The First Thing to Do With Your Data
How to use data to identify and understand your best -- and worst -- customers.
How to use data to identify and understand your best -- and worst -- customers.
Why do some business people waste their time doing something that may not work, and even if it does, it might not significantly improve their situation?
The most important thing you can do with data is use it to understand your customers. More important, you can use it to identify and understand your best and worst customers.
I know this sounds rudimentary. Yet too many major corporations and smaller businesses still haven’t taken this important first step with their data.
How Much Do They Spend?
There are some extremely simple steps you can take to identify your best customers. Ask yourself “What qualifies a customer as ‘high value’? Is it someone who purchases $100 a year? $100 a month? $100 ever? If you don’t know the answer, look at a histogram of total customer purchases made within different time frames. That will give you a picture of what customers are doing. Your most valuable customers are in the upper echelons of these graphs.
What Do They Look Like?
Once you identify and flag these people in your database, conduct a profile analysis to determine what those customers look like. What are their demographics? Where do they live? How many kids do they have? What education level do they have? What income level do they have?
This can be accomplished through basic statistical analysis, including looking at means, medians, and graphical output, such as histograms of age and income.
What Do They Do?
Next, look at what your best customers do. Do they use your Web site? Do they use it disproportionally? How did they find your site or business? What media do they frequent? Which Web sites? Which newspapers or radio stations?
What Do They Purchase?
Know what your best customers buy. Use this information to focus your site and business offerings on those products. Again, this may sound rudimentary, but I’ve know million-dollar companies that don’t know what their best customers purchase. And I’ve seen some that do know but didn’t make any changes, not even the obvious ones.
How Do They Differ From Other Customers?
A very important and immediate follow-up question is, “How do my best customers differ from my other customers?” You now know what your best customers look like, but you must understand the differences between them and your other customers. What are the differences in look, behavior, and purchases?
Identify Your Worst Customers
Some businesses are able to identify their best customers. Identifying your worst customers can be just as lucrative. Do any customers actually cost you money? Many financial institutions have done a good job of identifying customers that cost them money and have taken steps to diminish the number or convert them into profitable ones.
The same questions that apply to your best customers apply to your worst. What are their characteristics? Where do they come from? How do they differ from your other customers?
Beneficial Basics
Conducting the analysis described above is something every company with data can do. It’s basic block-and-tackle analysis. It’s easy, can be extremely beneficial to the company.

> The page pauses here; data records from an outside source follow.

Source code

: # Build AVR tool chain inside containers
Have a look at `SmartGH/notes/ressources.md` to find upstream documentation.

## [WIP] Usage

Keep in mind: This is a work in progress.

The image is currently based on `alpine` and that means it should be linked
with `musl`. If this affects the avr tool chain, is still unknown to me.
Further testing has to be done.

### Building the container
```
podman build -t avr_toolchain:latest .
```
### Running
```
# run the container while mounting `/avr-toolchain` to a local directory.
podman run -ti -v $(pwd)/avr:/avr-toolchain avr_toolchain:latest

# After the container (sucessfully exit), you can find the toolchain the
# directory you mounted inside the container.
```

Identify your best customers by their demographics and other non-purchase data, then search your customer files to see which customers look like your best customers but don’t purchase at their levels. Conduct marketing campaigns targeted to these people with the goal of increasing their spending levels.
Use the non-purchase information to conduct a customer acquisition campaign as well, targeted to prospects with the same demographic makeup as your best customers. The campaign will yield a list of prospects much more likely to be high-value customers, resulting in a higher campaign return on investment (ROI).